> _WHAT TO WORK ON_
An exact retyping of every record is required.

Extracted records
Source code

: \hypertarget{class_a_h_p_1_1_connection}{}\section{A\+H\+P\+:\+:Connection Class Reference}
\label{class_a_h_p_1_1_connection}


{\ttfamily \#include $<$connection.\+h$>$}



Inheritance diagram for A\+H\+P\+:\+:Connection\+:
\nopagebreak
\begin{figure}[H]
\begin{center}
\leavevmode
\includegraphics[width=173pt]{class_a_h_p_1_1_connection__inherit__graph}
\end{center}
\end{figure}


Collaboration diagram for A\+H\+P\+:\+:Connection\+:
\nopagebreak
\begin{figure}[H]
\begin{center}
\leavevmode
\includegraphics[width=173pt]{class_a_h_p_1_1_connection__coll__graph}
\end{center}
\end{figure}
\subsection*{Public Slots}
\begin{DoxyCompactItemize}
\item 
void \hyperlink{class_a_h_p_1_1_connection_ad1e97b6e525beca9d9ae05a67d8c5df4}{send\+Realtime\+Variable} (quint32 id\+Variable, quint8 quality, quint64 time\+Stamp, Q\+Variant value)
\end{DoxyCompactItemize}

> _ANSWER TO THE EXERCISE_
Source code

: \hypertarget{class_a_h_p_1_1_connection}{}\section{A\+H\+P\+:\+:Connection Class Reference}
\label{class_a_h_p_1_1_connection}


{\ttfamily \#include $<$connection.\+h$>$}



Inheritance diagram for A\+H\+P\+:\+:Connection\+:
\nopagebreak
\begin{figure}[H]
\begin{center}
\leavevmode
\includegraphics[width=173pt]{class_a_h_p_1_1_connection__inherit__graph}
\end{center}
\end{figure}


Collaboration diagram for A\+H\+P\+:\+:Connection\+:
\nopagebreak
\begin{figure}[H]
\begin{center}
\leavevmode
\includegraphics[width=173pt]{class_a_h_p_1_1_connection__coll__graph}
\end{center}
\end{figure}
\subsection*{Public Slots}
\begin{DoxyCompactItemize}
\item 
void \hyperlink{class_a_h_p_1_1_connection_ad1e97b6e525beca9d9ae05a67d8c5df4}{send\+Realtime\+Variable} (quint32 id\+Variable, quint8 quality, quint64 time\+Stamp, Q\+Variant value)
\end{DoxyCompactItemize}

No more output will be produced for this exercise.